▸ EXERCISE AIM:
Return, word for word, the line containing "## Attributes" and every line after it through the last line of the records below.

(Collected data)
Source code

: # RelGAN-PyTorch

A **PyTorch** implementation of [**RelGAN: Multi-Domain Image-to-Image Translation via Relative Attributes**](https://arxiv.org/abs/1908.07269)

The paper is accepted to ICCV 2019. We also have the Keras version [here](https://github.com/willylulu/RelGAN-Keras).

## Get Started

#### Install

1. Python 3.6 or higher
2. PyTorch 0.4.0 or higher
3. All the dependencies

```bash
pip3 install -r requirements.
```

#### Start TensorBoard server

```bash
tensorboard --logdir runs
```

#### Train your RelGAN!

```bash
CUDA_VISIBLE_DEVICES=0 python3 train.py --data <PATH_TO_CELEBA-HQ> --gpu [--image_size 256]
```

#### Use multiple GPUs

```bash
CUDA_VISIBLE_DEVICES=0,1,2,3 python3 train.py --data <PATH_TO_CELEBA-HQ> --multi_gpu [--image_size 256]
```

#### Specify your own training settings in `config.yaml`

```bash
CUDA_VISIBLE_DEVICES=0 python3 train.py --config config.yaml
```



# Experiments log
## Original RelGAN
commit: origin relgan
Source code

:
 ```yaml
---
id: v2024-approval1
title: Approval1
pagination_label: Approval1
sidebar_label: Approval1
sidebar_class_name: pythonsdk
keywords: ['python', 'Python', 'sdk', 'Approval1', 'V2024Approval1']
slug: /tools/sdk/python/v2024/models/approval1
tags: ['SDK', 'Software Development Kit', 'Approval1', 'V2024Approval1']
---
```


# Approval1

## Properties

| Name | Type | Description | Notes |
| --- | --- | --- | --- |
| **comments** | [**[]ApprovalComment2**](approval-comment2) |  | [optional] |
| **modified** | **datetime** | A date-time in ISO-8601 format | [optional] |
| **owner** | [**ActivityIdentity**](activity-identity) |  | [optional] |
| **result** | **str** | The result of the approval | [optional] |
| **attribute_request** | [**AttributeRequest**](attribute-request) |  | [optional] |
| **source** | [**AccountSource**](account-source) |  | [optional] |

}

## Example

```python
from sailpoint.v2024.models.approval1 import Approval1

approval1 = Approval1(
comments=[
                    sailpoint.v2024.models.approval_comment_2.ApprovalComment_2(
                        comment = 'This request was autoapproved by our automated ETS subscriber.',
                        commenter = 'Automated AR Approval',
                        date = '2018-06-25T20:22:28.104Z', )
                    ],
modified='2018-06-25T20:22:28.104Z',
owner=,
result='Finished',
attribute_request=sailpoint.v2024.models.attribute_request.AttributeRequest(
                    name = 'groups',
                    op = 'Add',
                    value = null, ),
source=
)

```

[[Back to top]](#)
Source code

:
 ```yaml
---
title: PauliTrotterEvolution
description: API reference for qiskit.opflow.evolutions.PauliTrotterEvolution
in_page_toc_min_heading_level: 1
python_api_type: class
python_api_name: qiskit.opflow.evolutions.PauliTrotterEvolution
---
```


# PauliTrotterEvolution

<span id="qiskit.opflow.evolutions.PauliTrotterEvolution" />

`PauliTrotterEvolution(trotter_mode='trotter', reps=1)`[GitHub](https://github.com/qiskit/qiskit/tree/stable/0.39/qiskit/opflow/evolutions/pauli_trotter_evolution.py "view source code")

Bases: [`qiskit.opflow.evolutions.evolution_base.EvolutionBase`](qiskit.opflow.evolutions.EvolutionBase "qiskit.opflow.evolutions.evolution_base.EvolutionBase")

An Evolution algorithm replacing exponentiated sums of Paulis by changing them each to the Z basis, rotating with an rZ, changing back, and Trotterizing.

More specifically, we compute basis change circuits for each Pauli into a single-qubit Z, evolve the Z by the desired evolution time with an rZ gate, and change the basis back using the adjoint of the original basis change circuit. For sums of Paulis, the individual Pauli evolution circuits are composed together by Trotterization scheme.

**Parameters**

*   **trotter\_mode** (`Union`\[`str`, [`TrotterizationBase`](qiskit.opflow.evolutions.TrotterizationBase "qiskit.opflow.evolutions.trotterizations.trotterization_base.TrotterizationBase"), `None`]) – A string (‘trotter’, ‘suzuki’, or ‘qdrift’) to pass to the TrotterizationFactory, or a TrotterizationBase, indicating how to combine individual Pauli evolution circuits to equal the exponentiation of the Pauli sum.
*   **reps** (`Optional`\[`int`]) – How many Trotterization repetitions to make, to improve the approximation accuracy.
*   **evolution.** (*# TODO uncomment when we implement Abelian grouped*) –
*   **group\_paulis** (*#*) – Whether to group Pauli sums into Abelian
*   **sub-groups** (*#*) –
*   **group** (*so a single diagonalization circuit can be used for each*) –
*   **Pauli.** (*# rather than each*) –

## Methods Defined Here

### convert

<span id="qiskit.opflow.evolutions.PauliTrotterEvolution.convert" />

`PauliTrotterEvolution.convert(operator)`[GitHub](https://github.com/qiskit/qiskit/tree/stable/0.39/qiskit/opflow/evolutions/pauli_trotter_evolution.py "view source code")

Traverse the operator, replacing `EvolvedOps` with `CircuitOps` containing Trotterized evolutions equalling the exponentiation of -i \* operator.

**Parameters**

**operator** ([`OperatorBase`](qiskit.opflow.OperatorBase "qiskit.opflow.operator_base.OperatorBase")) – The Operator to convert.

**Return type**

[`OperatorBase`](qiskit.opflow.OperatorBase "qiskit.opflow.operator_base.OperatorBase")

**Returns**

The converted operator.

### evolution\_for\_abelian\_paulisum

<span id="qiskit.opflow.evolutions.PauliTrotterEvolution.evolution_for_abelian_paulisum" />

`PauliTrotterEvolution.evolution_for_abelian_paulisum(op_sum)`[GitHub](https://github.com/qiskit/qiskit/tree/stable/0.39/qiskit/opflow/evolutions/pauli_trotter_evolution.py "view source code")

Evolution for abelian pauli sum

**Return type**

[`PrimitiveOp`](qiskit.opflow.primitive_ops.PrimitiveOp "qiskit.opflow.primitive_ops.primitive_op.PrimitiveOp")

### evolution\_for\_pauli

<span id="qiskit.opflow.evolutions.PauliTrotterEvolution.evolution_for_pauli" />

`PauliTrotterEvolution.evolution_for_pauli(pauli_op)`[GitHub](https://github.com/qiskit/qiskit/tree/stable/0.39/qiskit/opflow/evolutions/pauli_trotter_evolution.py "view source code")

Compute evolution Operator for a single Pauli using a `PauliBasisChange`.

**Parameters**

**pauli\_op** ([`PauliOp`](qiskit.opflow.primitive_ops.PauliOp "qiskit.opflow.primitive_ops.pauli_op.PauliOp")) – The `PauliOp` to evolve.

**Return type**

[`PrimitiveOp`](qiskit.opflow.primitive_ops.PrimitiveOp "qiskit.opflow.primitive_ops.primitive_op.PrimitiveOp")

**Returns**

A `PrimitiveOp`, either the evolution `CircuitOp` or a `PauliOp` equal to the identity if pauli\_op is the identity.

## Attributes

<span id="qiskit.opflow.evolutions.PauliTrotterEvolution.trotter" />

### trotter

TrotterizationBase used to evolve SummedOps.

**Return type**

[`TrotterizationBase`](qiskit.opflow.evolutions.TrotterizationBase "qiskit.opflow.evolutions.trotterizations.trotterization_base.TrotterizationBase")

▸ RESULT OF THE EXERCISE:
## Attributes

<span id="qiskit.opflow.evolutions.PauliTrotterEvolution.trotter" />

### trotter

TrotterizationBase used to evolve SummedOps.

**Return type**

[`TrotterizationBase`](qiskit.opflow.evolutions.TrotterizationBase "qiskit.opflow.evolutions.trotterizations.trotterization_base.TrotterizationBase")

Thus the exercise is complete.